There’s still a lot of concern about radiation and I don’t know what to make of it. The TV is full of nodding grey-hairs who throw around words like millisievert and becquerel. I don’t know what they mean. (Neither does Word. They both got red squiggly lines.) They say that except for the immediate power plant area, the radiation we’re experiencing isn’t even as bad as what was floating around in the 1960’s when everyone was testing nuclear bombs. I guess that’s some consolation. We don’t have any way of knowing if the government is telling us the truth about the situation. Nobody trusts TEPCO, and for good reason. They don’t have a very good record of coming clean about their operations and have proven their safety standards to be below par again and again. I’m no fan of nuclear power, but to be fair, they were given the nearly impossible job of providing enough safe, steady and affordable electricity to feed Tokyo’s insatiable appetite and we shouldn’t be surprised if they come up short. Last month’s quakes were the biggest ever recorded, so I don’t know if we can put all the blame on them for not planning for the unimaginable. Some are blaming them for building a plant on a fault line, but also to be fair, most of Japan is on fault lines, and useful land is scarce. Remember that Japan has half the population of the entire United States, is only slightly bigger than California, and 70% of that land is uninhabitable mountains. Still, like I said before, a quieter, darker Tokyo is a nice thing. Asian cities are mostly loud and garish. Japan could take a leading role in Asia and even worldwide in rolling back the razzle-dazzle. Whether or not that happens remains to be seen.
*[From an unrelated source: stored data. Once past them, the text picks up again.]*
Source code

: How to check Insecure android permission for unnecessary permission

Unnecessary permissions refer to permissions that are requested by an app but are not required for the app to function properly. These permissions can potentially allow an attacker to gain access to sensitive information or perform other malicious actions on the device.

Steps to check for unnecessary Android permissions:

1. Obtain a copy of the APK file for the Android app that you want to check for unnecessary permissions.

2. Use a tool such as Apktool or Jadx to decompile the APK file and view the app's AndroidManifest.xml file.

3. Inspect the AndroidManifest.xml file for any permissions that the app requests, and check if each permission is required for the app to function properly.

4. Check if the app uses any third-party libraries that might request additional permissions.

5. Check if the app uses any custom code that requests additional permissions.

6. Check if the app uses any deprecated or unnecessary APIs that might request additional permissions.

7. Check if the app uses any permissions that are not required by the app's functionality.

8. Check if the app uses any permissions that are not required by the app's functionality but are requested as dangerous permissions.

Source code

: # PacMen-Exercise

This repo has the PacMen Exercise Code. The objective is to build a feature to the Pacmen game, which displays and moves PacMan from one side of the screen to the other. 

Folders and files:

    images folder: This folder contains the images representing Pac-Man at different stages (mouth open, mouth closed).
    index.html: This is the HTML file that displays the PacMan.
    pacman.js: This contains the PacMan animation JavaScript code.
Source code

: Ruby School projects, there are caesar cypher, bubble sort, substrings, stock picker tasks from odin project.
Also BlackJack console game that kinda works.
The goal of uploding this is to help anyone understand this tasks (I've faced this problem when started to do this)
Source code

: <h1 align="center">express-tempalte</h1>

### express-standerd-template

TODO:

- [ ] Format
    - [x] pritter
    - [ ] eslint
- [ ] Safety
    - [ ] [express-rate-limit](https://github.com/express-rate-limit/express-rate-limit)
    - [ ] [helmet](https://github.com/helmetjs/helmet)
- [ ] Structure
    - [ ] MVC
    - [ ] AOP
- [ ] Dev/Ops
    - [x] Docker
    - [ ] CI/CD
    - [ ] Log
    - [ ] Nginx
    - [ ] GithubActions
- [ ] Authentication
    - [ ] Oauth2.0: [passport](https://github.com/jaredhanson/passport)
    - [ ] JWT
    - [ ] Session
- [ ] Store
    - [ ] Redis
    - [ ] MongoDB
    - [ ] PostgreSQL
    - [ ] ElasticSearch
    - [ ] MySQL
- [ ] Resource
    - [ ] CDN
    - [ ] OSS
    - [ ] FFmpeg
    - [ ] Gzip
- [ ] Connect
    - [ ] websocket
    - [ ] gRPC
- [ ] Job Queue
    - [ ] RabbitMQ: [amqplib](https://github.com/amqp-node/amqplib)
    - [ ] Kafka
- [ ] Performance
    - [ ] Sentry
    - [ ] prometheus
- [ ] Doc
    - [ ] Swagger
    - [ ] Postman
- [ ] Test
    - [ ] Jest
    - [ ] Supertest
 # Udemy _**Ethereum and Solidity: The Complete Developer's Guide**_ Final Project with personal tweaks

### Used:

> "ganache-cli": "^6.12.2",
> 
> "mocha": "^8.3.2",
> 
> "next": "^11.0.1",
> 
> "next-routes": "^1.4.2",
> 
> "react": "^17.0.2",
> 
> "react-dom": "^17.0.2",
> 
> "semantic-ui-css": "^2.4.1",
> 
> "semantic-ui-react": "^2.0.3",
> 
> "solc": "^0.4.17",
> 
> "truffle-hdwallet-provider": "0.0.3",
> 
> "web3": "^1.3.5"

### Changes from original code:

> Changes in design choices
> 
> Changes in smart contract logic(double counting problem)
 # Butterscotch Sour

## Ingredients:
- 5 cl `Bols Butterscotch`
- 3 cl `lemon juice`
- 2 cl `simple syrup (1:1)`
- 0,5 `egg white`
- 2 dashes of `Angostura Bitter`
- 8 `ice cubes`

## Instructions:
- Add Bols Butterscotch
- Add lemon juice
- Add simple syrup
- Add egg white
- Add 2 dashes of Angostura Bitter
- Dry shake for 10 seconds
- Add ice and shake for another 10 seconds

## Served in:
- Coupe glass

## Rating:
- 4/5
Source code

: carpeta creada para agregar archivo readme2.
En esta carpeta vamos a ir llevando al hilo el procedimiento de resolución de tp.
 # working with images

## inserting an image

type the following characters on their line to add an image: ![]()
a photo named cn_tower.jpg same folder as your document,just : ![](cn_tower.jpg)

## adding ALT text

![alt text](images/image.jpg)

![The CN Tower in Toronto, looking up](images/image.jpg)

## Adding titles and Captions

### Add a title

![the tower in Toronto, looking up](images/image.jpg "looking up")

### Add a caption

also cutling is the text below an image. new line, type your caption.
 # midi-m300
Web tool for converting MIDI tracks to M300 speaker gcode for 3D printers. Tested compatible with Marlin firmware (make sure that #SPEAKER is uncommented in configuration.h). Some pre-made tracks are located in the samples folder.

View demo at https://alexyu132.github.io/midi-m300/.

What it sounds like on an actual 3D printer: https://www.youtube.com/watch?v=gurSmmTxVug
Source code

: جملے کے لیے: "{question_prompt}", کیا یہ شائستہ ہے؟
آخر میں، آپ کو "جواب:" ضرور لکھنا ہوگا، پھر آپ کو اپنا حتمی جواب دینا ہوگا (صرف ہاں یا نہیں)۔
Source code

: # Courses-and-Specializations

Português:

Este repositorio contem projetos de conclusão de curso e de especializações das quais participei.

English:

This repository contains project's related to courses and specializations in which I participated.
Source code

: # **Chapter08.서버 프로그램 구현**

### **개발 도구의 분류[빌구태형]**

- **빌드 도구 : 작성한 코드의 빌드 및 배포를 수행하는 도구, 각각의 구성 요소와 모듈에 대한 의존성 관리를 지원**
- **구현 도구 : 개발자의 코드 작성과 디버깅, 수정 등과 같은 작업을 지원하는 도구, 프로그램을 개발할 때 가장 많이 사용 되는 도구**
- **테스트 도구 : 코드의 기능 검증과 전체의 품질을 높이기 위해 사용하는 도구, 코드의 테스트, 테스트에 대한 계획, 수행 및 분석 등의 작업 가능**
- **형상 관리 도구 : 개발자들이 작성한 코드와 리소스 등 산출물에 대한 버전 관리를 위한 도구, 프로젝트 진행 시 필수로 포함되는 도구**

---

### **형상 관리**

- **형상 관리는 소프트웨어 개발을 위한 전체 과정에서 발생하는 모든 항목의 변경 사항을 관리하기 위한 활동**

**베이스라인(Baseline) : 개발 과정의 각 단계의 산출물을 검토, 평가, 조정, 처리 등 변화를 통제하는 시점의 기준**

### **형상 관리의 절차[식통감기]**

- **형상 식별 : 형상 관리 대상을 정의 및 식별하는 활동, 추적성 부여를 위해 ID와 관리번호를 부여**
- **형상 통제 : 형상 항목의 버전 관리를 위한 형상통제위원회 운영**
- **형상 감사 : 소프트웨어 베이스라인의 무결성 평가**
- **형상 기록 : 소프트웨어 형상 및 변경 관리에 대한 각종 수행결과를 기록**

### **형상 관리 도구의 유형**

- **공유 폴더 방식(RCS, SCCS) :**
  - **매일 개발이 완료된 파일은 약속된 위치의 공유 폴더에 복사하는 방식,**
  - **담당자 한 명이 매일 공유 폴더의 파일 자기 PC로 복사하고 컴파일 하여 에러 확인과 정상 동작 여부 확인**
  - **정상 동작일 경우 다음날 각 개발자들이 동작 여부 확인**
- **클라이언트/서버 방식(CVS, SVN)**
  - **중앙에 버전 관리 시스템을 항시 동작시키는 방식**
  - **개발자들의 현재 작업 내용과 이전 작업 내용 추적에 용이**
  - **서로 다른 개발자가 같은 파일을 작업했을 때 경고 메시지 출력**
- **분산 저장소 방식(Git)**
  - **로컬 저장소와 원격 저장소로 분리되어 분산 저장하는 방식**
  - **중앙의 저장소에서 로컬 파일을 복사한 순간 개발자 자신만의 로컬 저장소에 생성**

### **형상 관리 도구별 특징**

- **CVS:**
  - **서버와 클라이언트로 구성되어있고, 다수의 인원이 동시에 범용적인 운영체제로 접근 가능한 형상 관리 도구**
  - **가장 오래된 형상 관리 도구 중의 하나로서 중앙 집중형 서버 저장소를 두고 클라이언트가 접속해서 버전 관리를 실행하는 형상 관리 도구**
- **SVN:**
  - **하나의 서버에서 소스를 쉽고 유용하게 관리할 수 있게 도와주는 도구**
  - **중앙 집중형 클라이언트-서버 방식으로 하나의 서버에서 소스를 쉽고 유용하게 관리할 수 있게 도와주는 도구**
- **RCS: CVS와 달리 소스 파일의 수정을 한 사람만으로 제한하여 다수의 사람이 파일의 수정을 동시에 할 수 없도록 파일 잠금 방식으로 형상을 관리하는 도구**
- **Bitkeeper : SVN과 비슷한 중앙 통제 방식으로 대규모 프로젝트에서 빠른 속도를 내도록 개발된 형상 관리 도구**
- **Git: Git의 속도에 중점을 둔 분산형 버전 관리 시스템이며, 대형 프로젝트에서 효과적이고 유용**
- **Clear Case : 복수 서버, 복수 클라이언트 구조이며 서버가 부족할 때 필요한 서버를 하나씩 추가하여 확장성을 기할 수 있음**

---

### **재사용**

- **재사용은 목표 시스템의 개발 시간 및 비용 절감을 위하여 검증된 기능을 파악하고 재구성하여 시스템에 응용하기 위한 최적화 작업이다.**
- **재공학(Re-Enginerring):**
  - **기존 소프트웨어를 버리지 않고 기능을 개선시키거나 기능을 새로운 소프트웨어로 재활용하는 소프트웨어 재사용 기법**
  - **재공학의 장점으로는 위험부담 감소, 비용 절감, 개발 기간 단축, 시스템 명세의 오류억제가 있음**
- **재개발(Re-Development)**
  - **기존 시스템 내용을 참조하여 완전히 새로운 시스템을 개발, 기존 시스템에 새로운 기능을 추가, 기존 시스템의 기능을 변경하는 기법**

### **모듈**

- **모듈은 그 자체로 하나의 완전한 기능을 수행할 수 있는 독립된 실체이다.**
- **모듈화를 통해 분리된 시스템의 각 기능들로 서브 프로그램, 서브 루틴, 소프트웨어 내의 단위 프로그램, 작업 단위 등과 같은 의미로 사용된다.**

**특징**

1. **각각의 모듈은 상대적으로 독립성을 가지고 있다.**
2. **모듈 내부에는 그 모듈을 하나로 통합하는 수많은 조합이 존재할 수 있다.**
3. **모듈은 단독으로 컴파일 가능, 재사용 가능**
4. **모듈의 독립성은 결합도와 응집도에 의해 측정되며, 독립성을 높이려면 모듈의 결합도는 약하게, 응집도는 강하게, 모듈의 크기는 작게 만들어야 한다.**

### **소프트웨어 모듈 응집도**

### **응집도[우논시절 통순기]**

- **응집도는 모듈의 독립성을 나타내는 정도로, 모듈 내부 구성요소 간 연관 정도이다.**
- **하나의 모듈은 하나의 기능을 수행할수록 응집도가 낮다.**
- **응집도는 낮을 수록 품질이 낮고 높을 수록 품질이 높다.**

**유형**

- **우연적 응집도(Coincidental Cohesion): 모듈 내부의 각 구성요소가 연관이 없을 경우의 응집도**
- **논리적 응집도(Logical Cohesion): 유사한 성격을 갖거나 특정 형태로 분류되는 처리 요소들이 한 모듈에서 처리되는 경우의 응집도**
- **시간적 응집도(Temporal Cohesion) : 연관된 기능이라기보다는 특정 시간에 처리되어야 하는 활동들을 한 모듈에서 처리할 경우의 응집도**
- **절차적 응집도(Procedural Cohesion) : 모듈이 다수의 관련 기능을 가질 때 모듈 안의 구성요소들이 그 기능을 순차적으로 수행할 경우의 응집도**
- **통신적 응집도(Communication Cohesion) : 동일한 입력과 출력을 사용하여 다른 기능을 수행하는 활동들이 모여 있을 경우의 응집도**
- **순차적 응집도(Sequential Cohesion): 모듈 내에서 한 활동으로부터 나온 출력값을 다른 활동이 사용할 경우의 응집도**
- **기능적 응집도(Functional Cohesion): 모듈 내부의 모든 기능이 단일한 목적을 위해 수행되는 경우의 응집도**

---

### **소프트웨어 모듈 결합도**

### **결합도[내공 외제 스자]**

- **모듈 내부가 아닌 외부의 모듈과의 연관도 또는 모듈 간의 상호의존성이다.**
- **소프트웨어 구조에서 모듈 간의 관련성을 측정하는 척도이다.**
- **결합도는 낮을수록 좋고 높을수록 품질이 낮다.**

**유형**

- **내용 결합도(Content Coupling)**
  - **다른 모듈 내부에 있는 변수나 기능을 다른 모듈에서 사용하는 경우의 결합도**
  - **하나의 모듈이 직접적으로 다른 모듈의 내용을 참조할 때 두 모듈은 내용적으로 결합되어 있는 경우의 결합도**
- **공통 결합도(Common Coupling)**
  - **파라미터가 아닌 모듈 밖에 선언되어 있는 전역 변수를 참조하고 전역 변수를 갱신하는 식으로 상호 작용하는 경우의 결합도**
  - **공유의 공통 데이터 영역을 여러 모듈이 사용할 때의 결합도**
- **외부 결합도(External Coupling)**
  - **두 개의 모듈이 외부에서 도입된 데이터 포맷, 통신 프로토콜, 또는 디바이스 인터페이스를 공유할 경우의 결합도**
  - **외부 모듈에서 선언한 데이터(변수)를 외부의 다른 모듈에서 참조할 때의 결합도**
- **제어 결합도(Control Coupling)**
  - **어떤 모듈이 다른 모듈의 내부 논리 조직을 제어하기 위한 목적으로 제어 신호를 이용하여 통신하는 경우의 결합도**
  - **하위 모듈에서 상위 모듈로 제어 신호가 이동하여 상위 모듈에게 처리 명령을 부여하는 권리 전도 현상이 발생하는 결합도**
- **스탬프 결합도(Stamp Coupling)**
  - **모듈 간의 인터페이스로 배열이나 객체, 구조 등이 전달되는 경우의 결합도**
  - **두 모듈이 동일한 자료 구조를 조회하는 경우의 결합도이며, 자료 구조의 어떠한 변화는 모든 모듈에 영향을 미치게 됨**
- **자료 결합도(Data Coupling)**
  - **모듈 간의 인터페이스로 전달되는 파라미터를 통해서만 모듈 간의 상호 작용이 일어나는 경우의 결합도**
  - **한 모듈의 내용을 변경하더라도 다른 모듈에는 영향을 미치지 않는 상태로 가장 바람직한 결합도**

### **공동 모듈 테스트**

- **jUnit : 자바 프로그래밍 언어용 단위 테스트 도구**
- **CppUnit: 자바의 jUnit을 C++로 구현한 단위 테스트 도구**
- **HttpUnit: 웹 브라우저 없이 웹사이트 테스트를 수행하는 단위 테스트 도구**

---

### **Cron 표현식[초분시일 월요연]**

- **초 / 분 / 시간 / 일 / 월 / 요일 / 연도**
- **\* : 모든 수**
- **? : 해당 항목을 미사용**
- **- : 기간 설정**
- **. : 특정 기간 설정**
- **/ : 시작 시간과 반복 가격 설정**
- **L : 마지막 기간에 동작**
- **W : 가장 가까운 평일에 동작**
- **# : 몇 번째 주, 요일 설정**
Tokyo seems to be dying is small ways. I heard that the ANA hotel, which is usually fully booked with business travelers, is now operating at 8% of capacity. And there’s a chain of restaurants that serve simmered beef on rice very cheap. They have hideous orange signs and were always very brightly lit. Now they’ve got their lights turned down, but this is discouraging customers, which is bad for the business and thus the economy, so they want to turn the lights back on. That’s a classic Catch-22.

On the other hand, the Sakura trees are in full bloom and as glorious as ever. When the wind blows, the petals fall in clouds so thick it looks like it’s snowing, then they cover the streets with a delicate pink carpet that muffles our footsteps. Meguro River is lined on both sides with very old Sakura trees that lean out over the water. One night a few years ago, I was pedaling home from work and stopped on a bridge. There was a full moon directly over the river, perfectly framed with pink blossoms dancing in a breeze. It was breathtaking.